When paradise became purgatory

Floyd Russell lived through the Labor Day hurricane that struck the Florida Keys in 1935. Many of his relatives weren't so lucky.

Published September 18, 2005

ST. PETERSBURG - The television is tuned to Fox News over at Floyd Russell's house on Snell Isle. Horrific images of New Orleans and Mississippi roll across the screen. After a while Floyd has to change the channel and watch Antiques Roadshow on PBS for relief. Then he tries WXPX-Ch. 17, for baseball. He is a big Devil Rays fan. He hopes they don't trade Rocco Baldelli, his favorite player.

His attention returns to Fox News and more hurricane coverage, more dead bodies, more homeless people - more Katrina all the time.

Mute button.

"I get tired of it," he says. "After a while, I am hungry for news other than the hurricane. With the sound off at least I can read the headlines about other news crawling across the bottom of the screen."

He isn't indifferent to the suffering happening on the northern Gulf Coast. The opposite is true. For him watching is especially painful.

His feelings have much to do with what happened to him when he was a boy, 8 years old, and living with his family on South Florida's Matecumbe Key, in the little community of Islamorada.

Life in the Florida Keys in 1935 could have been a page torn from Tom Sawyer.

He and his cousins - 53 Russells lived on Matecumbe alone - played in the lime groves.
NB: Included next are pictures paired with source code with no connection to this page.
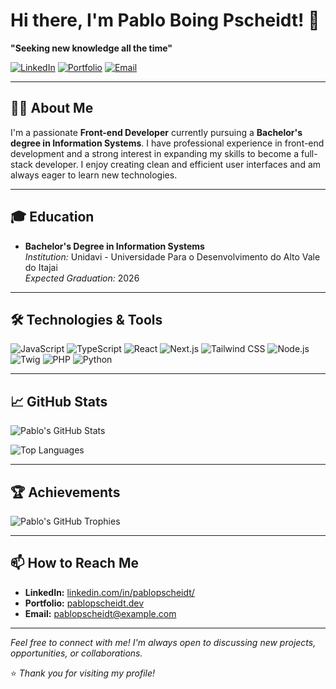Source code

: # Hi there, I'm Pablo Boing Pscheidt! 👋

**"Seeking new knowledge all the time"**

[![LinkedIn](https://img.shields.io/badge/LinkedIn-pablopscheidt-blue?style=flat-square&logo=linkedin)](https://www.linkedin.com/in/pablopscheidt/)
[![Portfolio](https://img.shields.io/badge/Portfolio-pablopscheidt.dev-9cf?style=flat-square&logo=google-chrome)](https://pablopscheidt.dev)
[![Email](https://img.shields.io/badge/Email-pablobngpscheidt@gmail.com-red?style=flat-square&logo=gmail)](mailto:pablobngpscheidt@gmail.com)

---

## 🧑‍💻 About Me

I'm a passionate **Front-end Developer** currently pursuing a **Bachelor's degree in Information Systems**. I have professional experience in front-end development and a strong interest in expanding my skills to become a full-stack developer. I enjoy creating clean and efficient user interfaces and am always eager to learn new technologies.

---

## 🎓 Education

- **Bachelor's Degree in Information Systems**  
  *Institution:* Unidavi - Universidade Para o Desenvolvimento do Alto Vale do Itajai   
  *Expected Graduation:* 2026

---

## 🛠️ Technologies & Tools

![JavaScript](https://img.shields.io/badge/JavaScript-F7DF1E?style=flat-square&logo=javascript&logoColor=black)
![TypeScript](https://img.shields.io/badge/TypeScript-3178C6?style=flat-square&logo=typescript&logoColor=white)
![React](https://img.shields.io/badge/React-61DAFB?style=flat-square&logo=react&logoColor=black)
![Next.js](https://img.shields.io/badge/Next.js-000000?style=flat-square&logo=next.js&logoColor=white)
![Tailwind CSS](https://img.shields.io/badge/Tailwind_CSS-38B2AC?style=flat-square&logo=tailwind-css&logoColor=white)
![Node.js](https://img.shields.io/badge/Node.js-339933?style=flat-square&logo=node.js&logoColor=white)
![Twig](https://img.shields.io/badge/Twig-8B4513?style=flat-square&logo=twig&logoColor=white)
![PHP](https://img.shields.io/badge/PHP-777BB4?style=flat-square&logo=php&logoColor=white)
![Python](https://img.shields.io/badge/Python-3776AB?style=flat-square&logo=python&logoColor=white)

---

## 📈 GitHub Stats

![Pablo's GitHub Stats](https://github-readme-stats.vercel.app/api?username=pablopscheidt&show_icons=true&theme=radical)

![Top Languages](https://github-readme-stats.vercel.app/api/top-langs/?username=pablopscheidt&layout=compact&theme=radical)

---

## 🏆 Achievements

![Pablo's GitHub Trophies](https://github-profile-trophy.vercel.app/?username=pablopscheidt&theme=radical)

---

## 📫 How to Reach Me

- **LinkedIn:** [linkedin.com/in/pablopscheidt/](https://www.linkedin.com/in/pablopscheidt/)
- **Portfolio:** [pablopscheidt.dev](https://pablopscheidt.dev)
- **Email:** [pablopscheidt@example.com](mailto:pablobngpscheidt@gmail.com)

---

*Feel free to connect with me! I'm always open to discussing new projects, opportunities, or collaborations.*

⭐️ *Thank you for visiting my profile!*
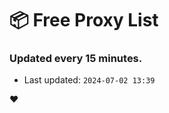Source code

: # :package: Free Proxy List
### Updated every 15 minutes.

- Last updated: `2024-07-02 13:39`

:heart:
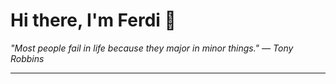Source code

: <h1>Hi there, I'm Ferdi 👋</h1>

<p><em>
  "Most people fail in life because they major in minor things." — Tony Robbins
</em></p>

---
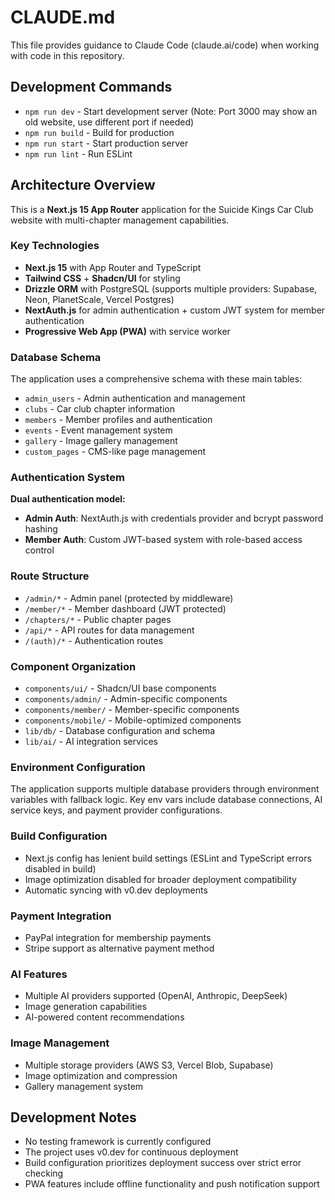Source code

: # CLAUDE.md

This file provides guidance to Claude Code (claude.ai/code) when working with code in this repository.

## Development Commands

- `npm run dev` - Start development server (Note: Port 3000 may show an old website, use different port if needed)
- `npm run build` - Build for production
- `npm run start` - Start production server
- `npm run lint` - Run ESLint

## Architecture Overview

This is a **Next.js 15 App Router** application for the Suicide Kings Car Club website with multi-chapter management capabilities.

### Key Technologies
- **Next.js 15** with App Router and TypeScript
- **Tailwind CSS** + **Shadcn/UI** for styling
- **Drizzle ORM** with PostgreSQL (supports multiple providers: Supabase, Neon, PlanetScale, Vercel Postgres)
- **NextAuth.js** for admin authentication + custom JWT system for member authentication
- **Progressive Web App (PWA)** with service worker

### Database Schema
The application uses a comprehensive schema with these main tables:
- `admin_users` - Admin authentication and management
- `clubs` - Car club chapter information
- `members` - Member profiles and authentication
- `events` - Event management system
- `gallery` - Image gallery management
- `custom_pages` - CMS-like page management

### Authentication System
**Dual authentication model:**
- **Admin Auth**: NextAuth.js with credentials provider and bcrypt password hashing
- **Member Auth**: Custom JWT-based system with role-based access control

### Route Structure
- `/admin/*` - Admin panel (protected by middleware)
- `/member/*` - Member dashboard (JWT protected)
- `/chapters/*` - Public chapter pages
- `/api/*` - API routes for data management
- `/(auth)/*` - Authentication routes

### Component Organization
- `components/ui/` - Shadcn/UI base components
- `components/admin/` - Admin-specific components
- `components/member/` - Member-specific components
- `components/mobile/` - Mobile-optimized components
- `lib/db/` - Database configuration and schema
- `lib/ai/` - AI integration services

### Environment Configuration
The application supports multiple database providers through environment variables with fallback logic. Key env vars include database connections, AI service keys, and payment provider configurations.

### Build Configuration
- Next.js config has lenient build settings (ESLint and TypeScript errors disabled in build)
- Image optimization disabled for broader deployment compatibility
- Automatic syncing with v0.dev deployments

### Payment Integration
- PayPal integration for membership payments
- Stripe support as alternative payment method

### AI Features
- Multiple AI providers supported (OpenAI, Anthropic, DeepSeek)
- Image generation capabilities
- AI-powered content recommendations

### Image Management
- Multiple storage providers (AWS S3, Vercel Blob, Supabase)
- Image optimization and compression
- Gallery management system

## Development Notes
- No testing framework is currently configured
- The project uses v0.dev for continuous deployment
- Build configuration prioritizes deployment success over strict error checking
- PWA features include offline functionality and push notification support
They collected fiddler crabs. They waved to the train as it chugged across the island on its way to Key West 80 miles distant. Nobody had electricity on Matecumbe. The nights were so black the stars almost cast shadows.

On Labor Day a storm blew in from the Atlantic.

When it was over 38 of his relatives were gone. They were victims of what is still the most powerful hurricane to ever strike the United States.

He is 78 now and lives with his memories of those 200 mph winds and the 18-foot tidal surge.

"I really don't like to live in the past," he says. "You know, I really don't talk about the 1935 hurricane that much."

On the other hand, he is the family historian.

He lost his mother, two sisters and two brothers in his hurricane.

When they stop counting the dead on the northern Gulf Coast, he hopes nobody else will be able to say the same.

No Weather Channel

During hurricane season, Russell and his wife, Melissa, watch the Weather Channel as if they have been hypnotized.

"You better pay attention if you live in Florida," she says.

It is impossible for a hurricane to sneak up on the United States - at least today. Satellites notice the storms as soon as they form off the African coast, in the Caribbean or in the gulf. Then meteorologists study computers and wind models to figure out where the storm might go. But still, as those folks in Louisiana and Mississippi and Punta Gorda well know, hurricane forecasting is hardly an exact science.

In 1935, forecasting was only a step or two above reading tea leaves.

A ship out in the ocean might experience tropical winds and notify the U.S. mainland. If winds were especially strong, the news might make the radio or the paper the next day. On the Keys, no sane person depended on the media to save his skin.

Everybody had a barometer. Floyd's dad, James Clifton Russell, had one. So did Uncle John next door. For generations, Russells had lived with storms, first in coastal South Carolina, then in the Bahamas, and finally on Matecumbe Key beginning in 1854.

When the barometer showed 29.92 inches of mercury everything was normal, safe to climb into a boat and sail to the reef to catch snapper and haul lobster traps. When the barometer fell, seagoing folks took notice.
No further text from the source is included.